## TASK BRIEF
Copy out each line of the material in which the word "changed" can be found.

## MATERIAL SHOWN

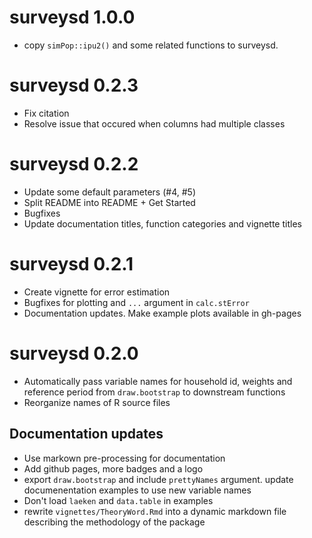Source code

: # surveysd 1.0.0

* copy `simPop::ipu2()` and some related functions to surveysd. 

# surveysd 0.2.3

* Fix citation
* Resolve issue that occured when columns had multiple classes

# surveysd 0.2.2

* Update some default parameters (#4, #5)
* Split README into README + Get Started
* Bugfixes
* Update documentation titles, function categories and vignette titles

# surveysd 0.2.1

* Create vignette for error estimation
* Bugfixes for plotting and `...` argument in `calc.stError`
* Documentation updates. Make example plots available in gh-pages

# surveysd 0.2.0

* Automatically pass variable names for household id, weights and
  reference period from `draw.bootstrap` to downstream functions
* Reorganize names of R source files

## Documentation updates
    
* Use markown pre-processing for documentation
* Add github pages, more badges and a logo
* export `draw.bootstrap` and include `prettyNames` argument. 
  update documenentation examples to use new variable names
* Don't load `laeken` and `data.table` in examples
* rewrite `vignettes/TheoryWord.Rmd` into a dynamic markdown file 
  describing the methodology of the package
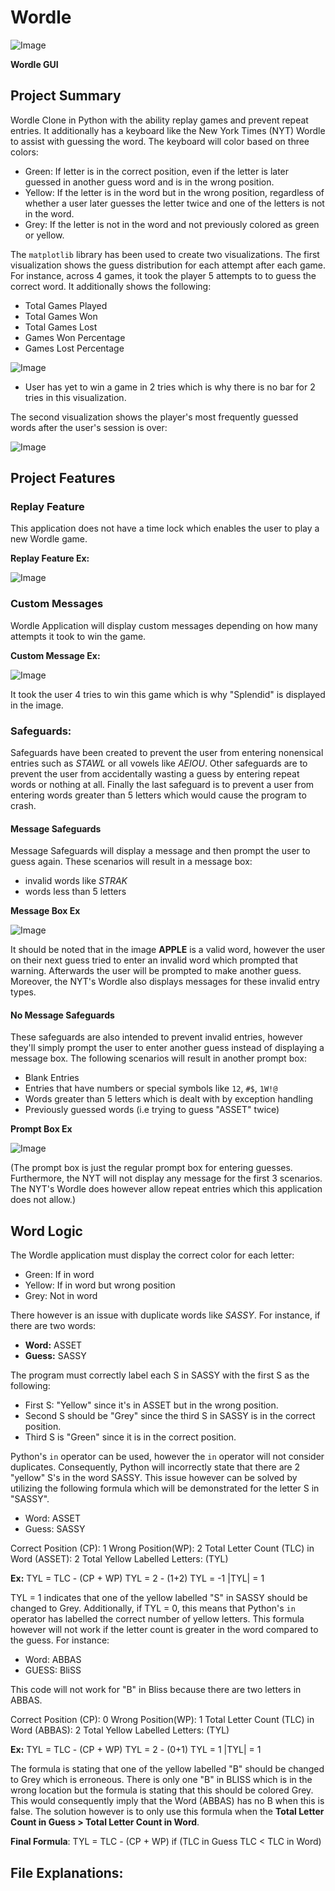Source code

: # Wordle

![Image](https://github.com/user-attachments/assets/cace0bea-213c-4b20-9394-756b7eb8e5a0)

**Wordle GUI**

## Project Summary
Wordle Clone in Python with the ability replay games and prevent repeat entries. It additionally has a keyboard like the New York Times (NYT) Wordle to assist with guessing the word. The keyboard will color based on three colors: 

- Green:  If letter is in the correct position, even if the letter is later guessed in another guess word and is in the wrong position.
- Yellow: If the letter is in the word but in the wrong position, regardless of whether a user later guesses the letter twice and one of the letters is not in the word.
- Grey: If the letter is not in the word and not previously colored as green or yellow. 

The `matplotlib` library has been used to create two visualizations. The first visualization shows the guess distribution for each attempt after each game. For instance, across 4 games, it took the player 5 attempts to to guess the correct word. It additionally shows the following: 

- Total Games Played
- Total Games Won
- Total Games Lost
- Games Won Percentage
- Games Lost Percentage

![Image](https://github.com/user-attachments/assets/5fc520d5-acd7-4a8d-b999-e826a8818ee1)

* User has yet to win a game in 2 tries which is why there is no bar for 2 tries in this visualization.

The second visualization shows the player's most frequently guessed words after the user's session is over:

![Image](https://github.com/user-attachments/assets/cd88a43b-e4d9-47ea-a210-9bf84940aa50)

## Project Features

### Replay Feature

This application does not have a time lock which enables the user to play a new Wordle game. 

**Replay Feature Ex:**

![Image](https://github.com/user-attachments/assets/f4fb3f26-d881-43d4-81b7-b148c227f814)

### Custom Messages

Wordle Application will display custom messages depending on how many attempts it took to win the game.

**Custom Message Ex:**

![Image](https://github.com/user-attachments/assets/1ac58cf1-677f-44db-b3c2-fb1260c85027)

It took the user 4 tries to win this game which is why "Splendid" is displayed in the image.

### Safeguards:

Safeguards have been created to prevent the user from entering nonensical entries such as _STAWL_ or all vowels like _AEIOU_. Other safeguards are to prevent the user from accidentally wasting a guess by entering repeat words or nothing at all. Finally the last safeguard is to prevent a user from entering words greater than 5 letters which would cause the program to crash.

#### Message Safeguards
Message Safeguards will display a message and then prompt the user to guess again. These scenarios will result in a message box: 

- invalid words like _STRAK_
- words less than 5 letters

**Message Box Ex**

![Image](https://github.com/user-attachments/assets/39662f09-41ee-4f34-8e05-944a47491fa0) 

It should be noted that in the image **APPLE** is a valid word, however the user on their next guess tried to enter an invalid word which prompted that warning. Afterwards the user will be prompted to make another guess. Moreover, the NYT's Wordle also displays messages for these invalid entry types.

#### No Message Safeguards

These safeguards are also intended to prevent invalid entries, however they'll simply prompt the user to enter another guess instead of displaying a message box. The following scenarios will result in another prompt box:

- Blank Entries
- Entries that have numbers or special symbols like `12`, `#$`, `1W!@`
- Words greater than 5 letters which is dealt with by exception handling
- Previously guessed words (i.e trying to guess "ASSET" twice)

**Prompt Box Ex**

![Image](https://github.com/user-attachments/assets/1853bc16-8ae1-46b2-a83e-8358f7cacee2)

(The prompt box is just the regular prompt box for entering guesses. Furthermore, the NYT will not display any message for the first 3 scenarios. The NYT's Wordle does however allow repeat entries which this application does not allow.)

## Word Logic

The Wordle application must display the correct color for each letter: 

- Green: If in word
- Yellow: If in word but wrong position
- Grey: Not in word

There however is an issue with duplicate words like _SASSY_. For instance, if there are two words:

- **Word:** ASSET
- **Guess:** SASSY

The program must correctly label each S in SASSY with the first S as the following: 

- First S: "Yellow" since it's in ASSET but in the wrong position.
- Second S should be "Grey" since the third S in SASSY is in the correct position.
- Third S is "Green" since it is in the correct position.

Python's `in` operator can be used, however the `in` operator will not consider duplicates. Consequently, Python will incorrectly state that there are 2 "yellow" S's in the word SASSY. This issue however can be solved by utilizing the following formula which will be demonstrated for the letter S in "SASSY".

- Word: ASSET
- Guess: SASSY

Correct Position (CP): 1
Wrong Position(WP): 2
Total Letter Count (TLC) in Word (ASSET): 2
Total Yellow Labelled Letters:  (TYL)

**Ex:** TYL = TLC - (CP + WP)
             TYL = 2 - (1+2)
             TYL = -1
             |TYL| = 1
             
TYL = 1 indicates that one of the yellow labelled "S" in SASSY should be changed to Grey. Additionally, if TYL = 0, this means that Python's `in` operator has labelled the correct number of yellow letters. This formula however will not work if the letter count is greater in the word compared to the guess. For instance: 

- Word: ABBAS
- GUESS: BliSS

This code will not work for "B" in Bliss because there are two letters in ABBAS. 

Correct Position (CP): 0
Wrong Position(WP): 1
Total Letter Count (TLC) in Word (ABBAS): 2
Total Yellow Labelled Letters:  (TYL)

**Ex:** TYL = TLC - (CP + WP)
             TYL = 2 - (0+1)
             TYL = 1
             |TYL| = 1

The formula is stating that one of the yellow labelled "B" should be changed to Grey which is erroneous. There is only one "B" in BLISS which is in the wrong location but the formula is stating that this should be colored Grey. This would consequently imply that the Word (ABBAS) has no B when this is false. The solution however is to only use this formula when the **Total Letter Count in Guess > Total Letter Count in Word**. 

**Final Formula**: TYL = TLC - (CP + WP) if (TLC in Guess TLC < TLC in Word)

## File Explanations: 
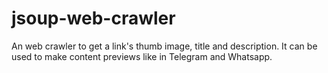 # jsoup-web-crawler
An web crawler to get a link's thumb image, title and description. It can be used to make content previews like in Telegram and Whatsapp.
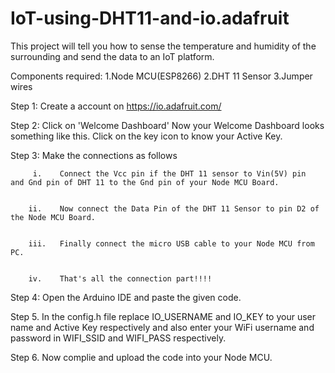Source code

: # IoT-using-DHT11-and-io.adafruit
This project will tell you how to sense the temperature and humidity of the surrounding and send the data to an IoT platform.

Components required:
1.Node MCU(ESP8266)
2.DHT 11 Sensor
3.Jumper wires

Step 1: Create a account on https://io.adafruit.com/




Step 2: Click on 'Welcome Dashboard'
        Now your Welcome Dashboard looks something like this.
        Click on the key icon to know your Active Key.
        

Step 3: Make the connections as follows

       
       
         i.    Connect the Vcc pin if the DHT 11 sensor to Vin(5V) pin  and Gnd pin of DHT 11 to the Gnd pin of your Node MCU Board. 
       
       
        ii.    Now connect the Data Pin of the DHT 11 Sensor to pin D2 of the Node MCU Board.
        
        
        iii.   Finally connect the micro USB cable to your Node MCU from PC.
        
        
        iv.    That's all the connection part!!!!


Step 4: Open the Arduino IDE and paste the given code.



Step 5. In the config.h file replace IO_USERNAME and IO_KEY to your user name and Active Key respectively and also enter your WiFi username and password in WIFI_SSID and WIFI_PASS respectively.




Step 6. Now complie and upload the code into your Node MCU.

## YOUR SOLUTION
TYL = 1 indicates that one of the yellow labelled "S" in SASSY should be changed to Grey. Additionally, if TYL = 0, this means that Python's `in` operator has labelled the correct number of yellow letters. This formula however will not work if the letter count is greater in the word compared to the guess. For instance: 
The formula is stating that one of the yellow labelled "B" should be changed to Grey which is erroneous. There is only one "B" in BLISS which is in the wrong location but the formula is stating that this should be colored Grey. This would consequently imply that the Word (ABBAS) has no B when this is false. The solution however is to only use this formula when the **Total Letter Count in Guess > Total Letter Count in Word**. 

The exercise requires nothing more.